The author of the classic American novel To Kill A Mockingbird has sued a literary agent whom she says tricked her into assigning him the copyright on the book.
Harper Lee says Samuel Pinkus took advantage of her failing hearing and eyesight to transfer the rights and has not responded to licence requests.
Since first being published in 1960, To Kill A Mockingbird has sold more than 30 million copies.
It's the only published book by Ms Lee, who is now 87. A resident all her life of Monroeville, Alabama - on which the fictional town of Maycomb in the novel is based - she is rarely seen in public and declines nearly all interview requests.
In the lawsuit, she alleges that when her long-time literary agent, Eugene Winick, became ill in 2002, his son-in-law, Mr Pinkus, switched several of Mr Winick's clients to his own company.

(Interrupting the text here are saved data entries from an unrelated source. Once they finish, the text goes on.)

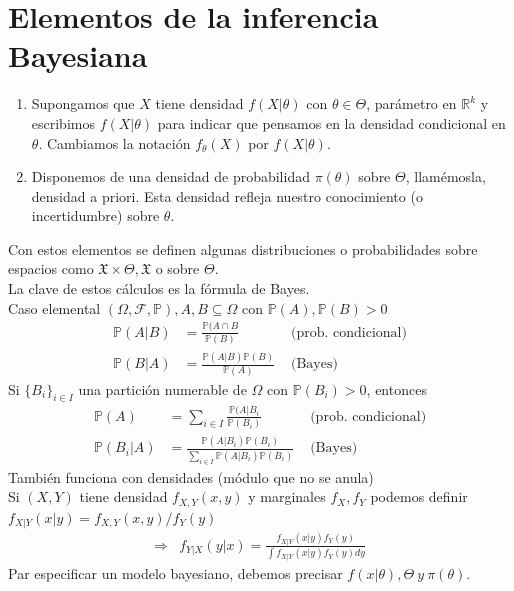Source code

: \documentclass[10pt]{article}
\theoremstyle{plain}
\theoremstyle{definition}
\begin{document}
\section{Elementos de la inferencia Bayesiana}
\begin{enumerate}
\item Supongamos que $X$ tiene densidad $f(X|\theta)$ con $\theta \in \Theta$, parámetro en $\mathbb{R}^k$ y escribimos $f(X|\theta)$ para indicar que pensamos en la densidad condicional en $\theta$. Cambiamos la notación $f_{\theta}(X)$ por $f(X|\theta)$.
\item Disponemos de una densidad de probabilidad $\pi(\theta)$ sobre $\Theta$, llamémosla, densidad a priori. Esta densidad refleja nuestro conocimiento (o incertidumbre) sobre $\theta$.\\
\end{enumerate}
Con estos elementos se definen algunas distribuciones o probabilidades sobre espacios como $\mathfrak{X}\times\Theta,\mathfrak{X}$ o sobre $\Theta$.\\
La clave de estos cálculos es la fórmula de Bayes.\\
Caso elemental $(\Omega,\mathcal{F}, \mathbb{P}), A, B \subseteq \Omega$ con $\mathbb{P}(A), \mathbb{P}(B) >0$
\begin{align*}
\mathbb{P}(A|B) &= \frac{\mathbb{P}(A\cap B}{\mathbb{P}(B)}&\text{ (prob. condicional)}\\
\mathbb{P}(B|A) &= \frac{\mathbb{P}(A|B)\mathbb{P}(B)}{\mathbb{P}(A)} & \text{ (Bayes)}
\end{align*}
Si $\{B_{i}\}_{i\in I}$ una partición numerable de $\Omega$ con $\mathbb{P}(B_{i})>0$, entonces
\begin{align*}
\mathbb{P}(A) &= \sum_{i \in I}\frac{\mathbb{P}(A|B_{i}}{\mathbb{P}(B_{i})}&\text{ (prob. condicional)}\\
\mathbb{P}(B_{i}|A) &= \frac{\mathbb{P}(A|B_{i})\mathbb{P}(B_{i})}{\sum_{i\in I}\mathbb{P}(A|B_{i})\mathbb{P}(B_{i})} & \text{ (Bayes)}
\end{align*}
También funciona con densidades (módulo que no se anula)\\
Si $(X,Y)$ tiene densidad $f_{X,Y}(x,y)$ y marginales $f_{X}, f_{Y}$ podemos definir $f_{X|Y}(x|y) = f_{X,Y}(x,y)/f_{Y}(y)$
\begin{align*}
\Rightarrow & f_{Y|X}(y|x) = \frac{f_{X|Y}(x|y)f_{Y}(y)}{\int f_{X|Y}(x|y)f_{Y}(y) dy}
\end{align*}
Par especificar un modelo bayesiano, debemos precisar $f(x|\theta), \Theta\ y\ \pi(\theta)$.\\
\end{document}

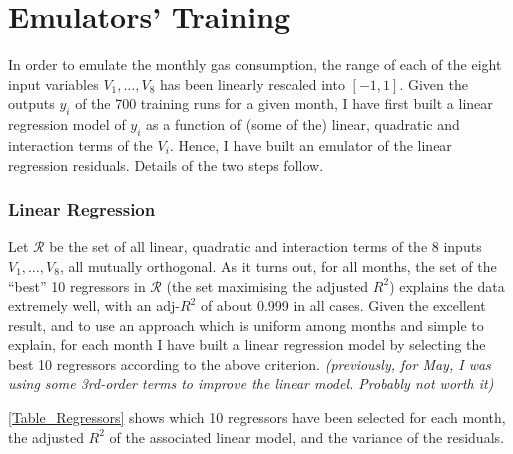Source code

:\documentclass[a4paper, 12pt]{article}
\begin{document}
\section{Emulators' Training}
In order to emulate the monthly gas consumption, the range of each of the eight input variables $V_1, \dots, V_8$ has been linearly rescaled into $[-1,1]$.
Given the outputs $y_i$ of the 700 training runs for a given month, 
I have first built a linear regression model of $y_i$ as a function of (some of the) linear, quadratic and interaction terms of the $V_i$.
Hence, I have built an emulator of the linear regression residuals. Details of the two steps follow.

\subsubsection*{Linear Regression}
Let $\mathcal{R}$ be the set of all linear, quadratic and interaction terms of the 8 inputs $V_1, \dots, V_8$, all mutually orthogonal.
As it turns out, for all months, the set of the ``best'' 10 regressors in $\mathcal{R}$ (the set maximising the adjusted $R^2$) explains the data extremely well, 
with an adj-$R^2$ of about 0.999 in all cases. Given the excellent result, and to use an approach which is uniform among months and simple to explain,  
for each month I have built a linear regression model by selecting the best 10 regressors according to the above criterion. 
\emph{(previously, for May, I was using some 3rd-order terms to improve the linear model. Probably not worth it)}

\autoref{Table_Regressors} shows which 10 regressors have been selected for each month, the adjusted $R^2$ of the associated linear model, and the variance of the residuals.
\end{document}
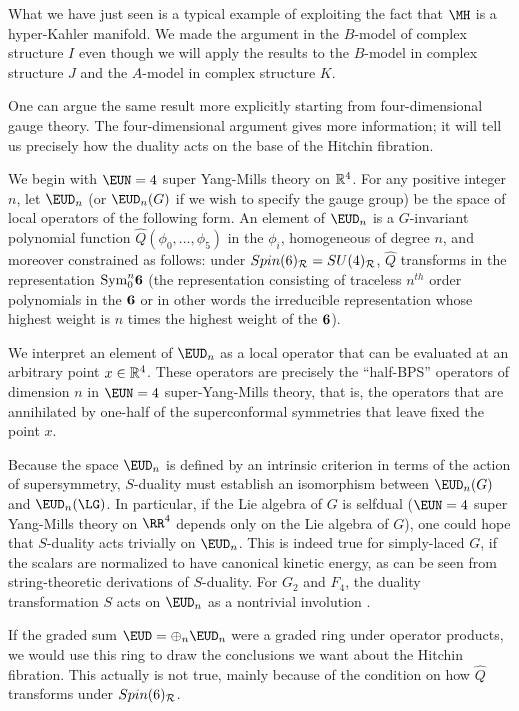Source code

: What we have just seen is a typical example of exploiting the fact
that $\MH$ is a hyper-Kahler manifold.  We made the argument in
the $B$-model of complex structure $I$ even though we will apply
the results to the $B$-model in complex structure $J$ and the
$A$-model in complex structure $K$.

 One can argue the same result more explicitly
starting from four-dimensional gauge theory. The four-dimensional
argument gives more information; it will tell us precisely how the
duality acts on the base of the Hitchin fibration.

We begin with ${\EUN}=4$ super Yang-Mills theory
 on $\Bbb{R}^4$. For any positive integer $n$, let ${\EUD}_n$
(or $\EUD_n(G)$ if we wish to specify the gauge group) be the
space of local operators of the following form. An element of
${\EUD}_n$ is a $G$-invariant polynomial function ${\hat
Q}(\phi_0,\dots,\phi_5)$ in the $\phi_i$, homogeneous of degree
$n$, and moreover  constrained as follows: under $Spin(6)_{\cal
R}=SU(4)_{\cal R}$, $\hat Q$ transforms in the representation
${\rm Sym}_0^n{\bf 6}$ (the representation consisting of traceless
$n^{th}$ order polynomials in the ${\bf 6}$ or in other words the
irreducible representation whose highest weight is $n$ times the
highest weight of the ${\bf 6}$).

We interpret an element of ${\EUD}_n$ as a local operator that can
be evaluated at an arbitrary point $x\in \Bbb{R}^4$.  These
operators are precisely the  ``half-BPS'' operators of  dimension
$n$ in ${\EUN}=4$ super-Yang-Mills theory, that is, the operators
that are annihilated by one-half of the superconformal symmetries
that leave  fixed the point $x$.

Because the space ${\EUD}_n$ is defined by an intrinsic criterion
in terms of the action of supersymmetry, $S$-duality must
establish an isomorphism between $\EUD_n(G)$ and $\EUD_n(\LG)$. In
particular, if the Lie algebra of $G$ is selfdual (${\EUN}=4$
super Yang-Mills theory on $\RR^4$ depends only on the Lie algebra
of $G$), one could hope that $S$-duality acts trivially on
${\EUD}_n$. This is indeed true for simply-laced $G$, if the
scalars are normalized to have canonical kinetic energy, as can be
seen from string-theoretic derivations of $S$-duality. For $G_2$
and $F_4$, the duality transformation $S$ acts on ${\EUD}_n$ as a
nontrivial involution \cite{ref47}.

If the graded sum ${\EUD}=\oplus_n {\EUD}_n$ were  a graded ring
under operator products, we would use this ring to draw the
conclusions we want about the Hitchin fibration.  This actually is
not true, mainly because of the condition on how $\hat Q$
transforms under $Spin(6)_{\cal R}$.

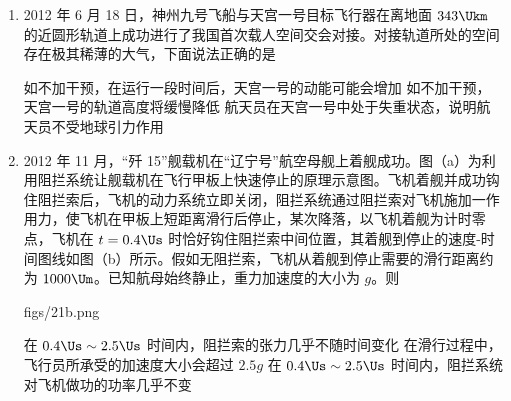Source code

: \documentclass[\gkver]{gaokaozhenti}
\begin{document}
\begin{enumerate}
\item
2012 年 6 月 18 日，神州九号飞船与天宫一号目标飞行器在离地面 $343\Ukm$ 的近圆形轨道上成功进行了我国首次载人空间交会对接。对接轨道所处的空间存在极其稀薄的大气，下面说法正确的是

{如不加干预，在运行一段时间后，天宫一号的动能可能会增加}
{如不加干预，天宫一号的轨道高度将缓慢降低}
{航天员在天宫一号中处于失重状态，说明航天员不受地球引力作用}


\item
2012 年 11 月，“歼 15”舰载机在“辽宁号”航空母舰上着舰成功。图（a）为利用阻拦系统让舰载机在飞行甲板上快速停止的原理示意图。飞机着舰并成功钩住阻拦索后，飞机的动力系统立即关闭，阻拦系统通过阻拦索对飞机施加一作用力，使飞机在甲板上短距离滑行后停止，某次降落，以飞机着舰为计时零点，飞机在 $t=0.4\Us$ 时恰好钩住阻拦索中间位置，其着舰到停止的速度-时间图线如图（b）所示。假如无阻拦索，飞机从着舰到停止需要的滑行距离约为 $1000\Um$。已知航母始终静止，重力加速度的大小为 $g$。则

{figs/21b.png}

{在 $0.4\Us\sim2.5\Us$ 时间内，阻拦索的张力几乎不随时间变化}
{在滑行过程中，飞行员所承受的加速度大小会超过 $2.5g$}
{在 $0.4\Us\sim2.5\Us$ 时间内，阻拦系统对飞机做功的功率几乎不变}



\end{enumerate}
\end{document}

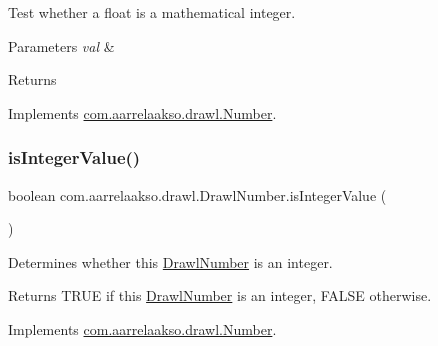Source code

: Test whether a float is a mathematical integer. 


\begin{DoxyParams}{Parameters}
{\em val} & \\
\hline
\end{DoxyParams}
\begin{DoxyReturn}{Returns}

\end{DoxyReturn}


Implements \hyperlink{interfacecom_1_1aarrelaakso_1_1drawl_1_1_number_a731dbb91dcfd46319662f57c26fcf06a}{com.\+aarrelaakso.\+drawl.\+Number}.

\mbox{\label{classcom_1_1aarrelaakso_1_1drawl_1_1_drawl_number_a520419e41b314adf719cfcd5939dee01}} 
\subsubsection{\texorpdfstring{is\+Integer\+Value()}{isIntegerValue()}\hspace{0.1cm}{\footnotesize\ttfamily [3/3]}}
{\footnotesize\ttfamily boolean com.\+aarrelaakso.\+drawl.\+Drawl\+Number.\+is\+Integer\+Value (\begin{DoxyParamCaption}{ }\end{DoxyParamCaption})}



Determines whether this \hyperlink{classcom_1_1aarrelaakso_1_1drawl_1_1_drawl_number}{Drawl\+Number} is an integer. 

\begin{DoxyReturn}{Returns}
{\ttfamily T\+R\+UE} if this \hyperlink{classcom_1_1aarrelaakso_1_1drawl_1_1_drawl_number}{Drawl\+Number} is an integer, {\ttfamily F\+A\+L\+SE} otherwise. 
\end{DoxyReturn}


Implements \hyperlink{interfacecom_1_1aarrelaakso_1_1drawl_1_1_number_a33d0b6d8f3aeb0ccb9f710739c80f6e7}{com.\+aarrelaakso.\+drawl.\+Number}.

\mbox{\label{classcom_1_1aarrelaakso_1_1drawl_1_1_drawl_number_a6b5501320af37fd5aa623ed4bcbbd104}} 
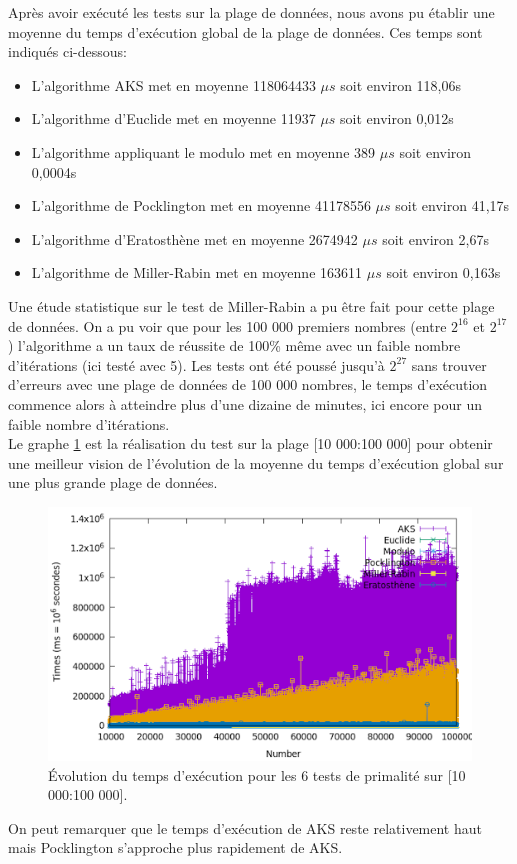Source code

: Après avoir exécuté les tests sur la plage de données, nous avons pu établir une moyenne du temps d'exécution global de la plage de données. Ces temps sont indiqués ci-dessous:
\begin{itemize}
	\item L'algorithme AKS met en moyenne 118064433 $\mu s$ soit environ 118,06s
	\item L'algorithme d'Euclide met en moyenne 11937 $\mu s$ soit environ 0,012s
	\item L'algorithme appliquant le modulo met en moyenne 389 $\mu s$ soit environ 0,0004s
	\item L'algorithme de Pocklington met en moyenne 41178556 $\mu s$ soit environ 41,17s
	\item L'algorithme d'Eratosthène met en moyenne 2674942 $\mu s$ soit environ 2,67s
	\item L'algorithme de Miller-Rabin met en moyenne 163611 $\mu s$ soit environ 0,163s
\end{itemize}

 Une étude statistique sur le test de Miller-Rabin a pu être fait pour cette plage de données. On a pu voir que pour les 100 000 premiers nombres (entre $2^{16}$ et $2^{17}$) l’algorithme a un taux de réussite de 100\% même avec un faible nombre d’itérations (ici testé avec 5). Les tests ont été poussé jusqu’à $2^{27}$ sans trouver d’erreurs avec une plage de données de 100 000 nombres, le temps d’exécution commence alors à atteindre plus d’une dizaine de minutes, ici encore pour un faible nombre d’itérations.\\
 
 Le graphe \ref{fg:fig9} est la réalisation du test sur la plage [10 000:100 000] pour obtenir une meilleur vision de l'évolution de la moyenne du temps d'exécution global sur une plus grande plage de données.
 \begin{figure}[!ht]
 		\begin{center}\includegraphics[scale=0.5]{RANGE2.png}\end{center}
		\caption{Évolution du temps d'exécution pour les 6 tests de primalité sur [10 000:100 000]. }
		\label{fg:fig9}
	\end{figure}
	On peut remarquer que le temps d’exécution de AKS reste relativement haut mais Pocklington s'approche plus rapidement de AKS.
 
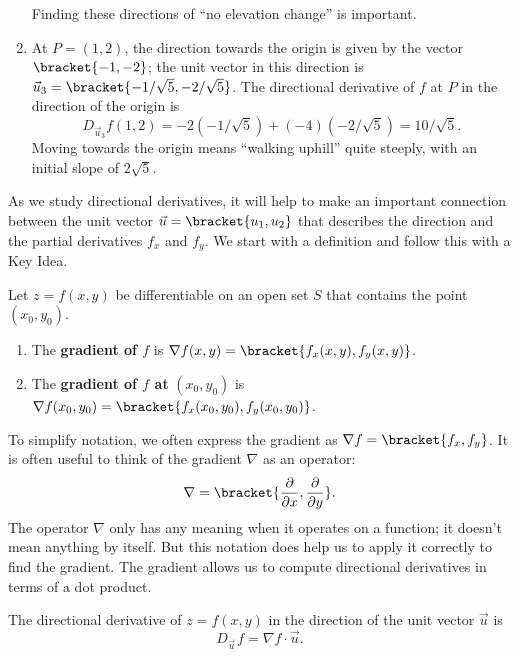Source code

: \begin{example}
\begin{enumerate}
	Finding these directions of ``no elevation change'' is important.
	
	\item		At $P=(1,2)$, the direction towards the origin is given by the vector $\bracket{-1,-2}$; the unit vector in this direction is $\vec u_3=\bracket{-1/\sqrt{5},-2/\sqrt{5}}$. The directional derivative of $f$ at $P$ in the direction of the origin is
	\[D_{\vec u_3}f(1,2) = -2(-1/\sqrt{5}) + (-4)(-2/\sqrt{5}) = 10/\sqrt{5}%
	.\]
	Moving towards the origin means ``walking uphill'' quite steeply, with an initial slope of $2\sqrt5$.
\end{enumerate}
\end{example}

As we study directional derivatives, it will help to make an important connection between the unit vector $\vec u =\bracket{u_1,u_2}$ that describes the direction and the partial derivatives $f_x$ and $f_y$. We start with a definition and follow this with a Key Idea.

\begin{definition}[Gradient]\label{def:gradient}
Let $z=f(x,y)$ be differentiable on an open set $S$ that contains the point $(x_0,y_0)$.
\begin{enumerate}
	\item The \textbf{gradient of $f$} is $\nabla f(x,y) =\bracket{f_x(x,y),f_y(x,y)}$.
	\item The \textbf{gradient of $f$ at} $(x_0,y_0)$ is $\nabla f(x_0,y_0) =\bracket{f_x(x_0,y_0),f_y(x_0,y_0)}$.
\end{enumerate}
\end{definition}


To simplify notation, we often express the gradient as $\nabla f =\bracket{f_x, f_y}$. It is often useful to think of the gradient $\nabla$ as an operator:
\[\nabla=\bracket{\frac\partial{\partial x},\frac\partial{\partial y}}.\]
The operator $\nabla$ only has any meaning when it operates on a function; it doesn't mean anything by itself.  But this notation does help us to apply it correctly to find the gradient. The gradient allows us to compute directional derivatives in terms of a dot product.

\begin{keyidea}\label{idea:gradient_direct}
The directional derivative of $z=f(x,y)$ in the direction of the unit vector $\vec u$ is
\[D_{\vec u\,}f = \nabla f\cdot \vec u.\]
\end{keyidea}

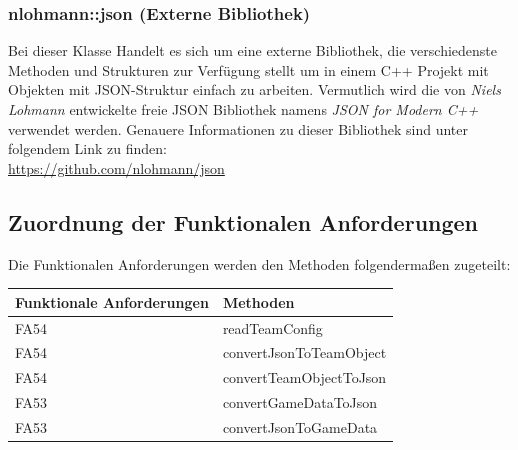     \subsubsection{nlohmann::json (Externe Bibliothek)}
		Bei dieser Klasse Handelt es sich um eine externe Bibliothek, die verschiedenste Methoden und Strukturen zur Verfügung stellt um in einem C++ Projekt mit Objekten mit JSON-Struktur einfach zu arbeiten. Vermutlich wird die von \textit{Niels Lohmann} entwickelte freie JSON Bibliothek namens \textit{JSON for Modern C++} verwendet werden. Genauere Informationen zu dieser Bibliothek sind unter folgendem Link zu finden: \\ \url{https://github.com/nlohmann/json}

\newpage

\subsection{Zuordnung der Funktionalen Anforderungen}

Die Funktionalen Anforderungen werden den Methoden folgendermaßen zugeteilt:


\begin{table}[h]
	\centering
	\begin{tabular}{|l|l|}
    	\hline
    	\textbf{Funktionale Anforderungen} & \textbf{Methoden} \\ \hline
    	FA54 & readTeamConfig \\ \hline
    	FA54 & convertJsonToTeamObject \\ \hline
    	FA54 & convertTeamObjectToJson \\ \hline
    	FA53 & convertGameDataToJson \\ \hline
    	FA53 & convertJsonToGameData \\ \hline

	\end{tabular}
\end{table}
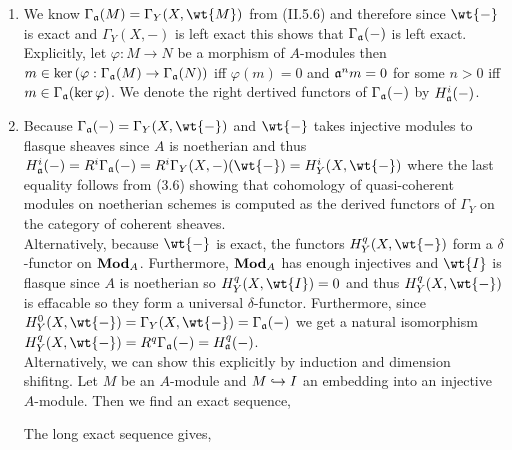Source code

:\documentclass[12pt]{article}
\begin{document}
\begin{enumerate}
\item We know $\Gamma_\a(M) = \Gamma_Y(X, \wt{M})$ from (II.5.6) and therefore since $\wt{-}$ is exact and $\Gamma_Y(X, -)$ is left exact this shows that $\Gamma_{\mathfrak{a}}(-)$ is left exact. Explicitly, let $\varphi : M \to N$ be a morphism of $A$-modules then $m \in \ker{(\varphi : \Gamma_{\mathfrak{a}}(M) \to \Gamma_{\mathfrak{a}}(N))}$ iff $\varphi(m) = 0$ and $\mathfrak{a}^n m = 0$ for some $n > 0$ iff $m \in \Gamma_{\mathfrak{a}}(\ker{\varphi})$. We denote the right dertived functors of $\Gamma_{\mathfrak{a}}(-)$ by $H_{\mathfrak{a}}^i(-)$.

\item Because $\Gamma_\a(-) = \Gamma_Y(X, \wt{-})$ and $\wt{-}$ takes injective modules to flasque sheaves since $A$ is noetherian and thus $H_\a^i(-) = R^i \Gamma_\a(-) = R^i \Gamma_Y(X, -)(\wt{-}) = H_Y^i(X, \wt{-})$ where the last equality follows from (3.6) showing that cohomology of quasi-coherent modules on noetherian schemes is computed as the derived functors of $\Gamma_Y$ on the category of coherent sheaves. 
\bigskip\\
Alternatively, because $\wt{-}$ is exact, the functors $H^q_Y(X, \wt{-})$ form a $\delta$-functor on $\mathbf{Mod}_{A}$. Furthermore, $\mathbf{Mod}_{A}$ has enough injectives and $\wt{I}$ is flasque since $A$ is noetherian so $H^q_Y(X, \wt{I}) = 0$ and thus $H^q_Y(X, \wt{-})$ is effacable so they form a universal $\delta$-functor. Furthermore, since $H^0_Y(X, \wt{-}) = \Gamma_Y(X, \wt{-}) = \Gamma_\a(-)$ we get a natural isomorphism $H^q_Y(X, \wt{-}) = R^q \Gamma_\a(-) = H^q_\a(-)$.
\bigskip\\
Alternatively, we can show this explicitly by induction and dimension shifitng. Let $M$ be an $A$-module and $M \hookrightarrow I$ an embedding into an injective $A$-module. Then we find an exact sequence,
\begin{center}
\end{center}
The long exact sequence gives,
\begin{center}
\end{center}

\end{enumerate}
\end{document}
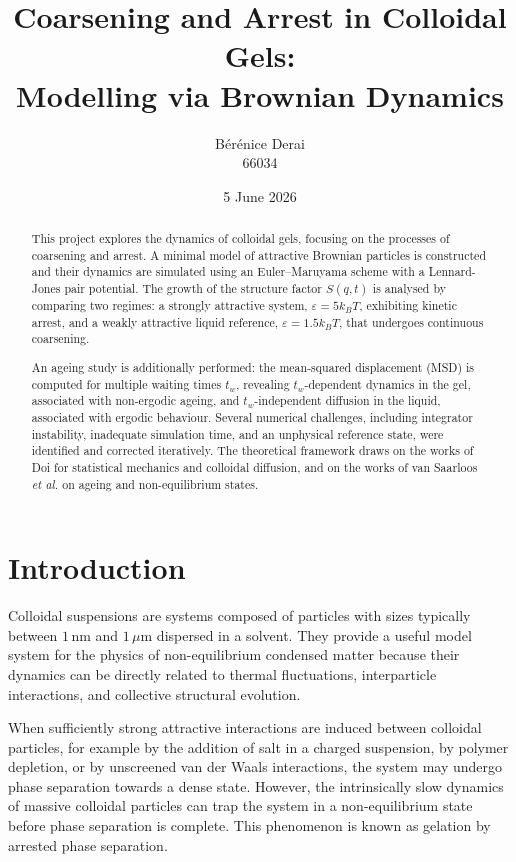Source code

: \documentclass[11pt,a4paper]{article}
\title{\textbf{Coarsening and Arrest in Colloidal Gels:}\\
Modelling via Brownian Dynamics}
\author{Bérénice Derai \\ 66034}
\date{5 June 2026}
\begin{document}
\maketitle

\begin{abstract}
This project explores the dynamics of colloidal gels, focusing on the processes of coarsening and arrest. A minimal model of attractive Brownian particles is constructed and their dynamics are simulated using an Euler--Maruyama scheme with a Lennard-Jones pair potential. The growth of the structure factor $S(q,t)$ is analysed by comparing two regimes: a strongly attractive system, $\varepsilon = 5 k_B T$, exhibiting kinetic arrest, and a weakly attractive liquid reference, $\varepsilon = 1.5 k_B T$, that undergoes continuous coarsening.

An ageing study is additionally performed: the mean-squared displacement (MSD) is computed for multiple waiting times $t_w$, revealing $t_w$-dependent dynamics in the gel, associated with non-ergodic ageing, and $t_w$-independent diffusion in the liquid, associated with ergodic behaviour. Several numerical challenges, including integrator instability, inadequate simulation time, and an unphysical reference state, were identified and corrected iteratively. The theoretical framework draws on the works of Doi for statistical mechanics and colloidal diffusion, and on the works of van Saarloos \textit{et al.} on ageing and non-equilibrium states.
\end{abstract}

\tableofcontents
\newpage

\section{Introduction}

Colloidal suspensions are systems composed of particles with sizes typically between $1\,\mathrm{nm}$ and $1\,\mu\mathrm{m}$ dispersed in a solvent. They provide a useful model system for the physics of non-equilibrium condensed matter because their dynamics can be directly related to thermal fluctuations, interparticle interactions, and collective structural evolution.

When sufficiently strong attractive interactions are induced between colloidal particles, for example by the addition of salt in a charged suspension, by polymer depletion, or by unscreened van der Waals interactions, the system may undergo phase separation towards a dense state. However, the intrinsically slow dynamics of massive colloidal particles can trap the system in a non-equilibrium state before phase separation is complete. This phenomenon is known as gelation by arrested phase separation.
\end{document}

He is alleged to have done so in order to secure himself "irrevocable" interest in the income derived from the book.
It is further alleged that he failed to respond to offers on e-book rights and a request for assistance related to the book's 50th anniversary.
The lawsuit bids the court to assign any rights in the book owned by Mr Pinkus to Ms Lee and asks that she be returned any commission he took from 2007 onwards.
Set in Depression-era small-town Alabama, To Kill A Mockingbird tells the story of a lawyer who defends a black man accused of raping a white woman.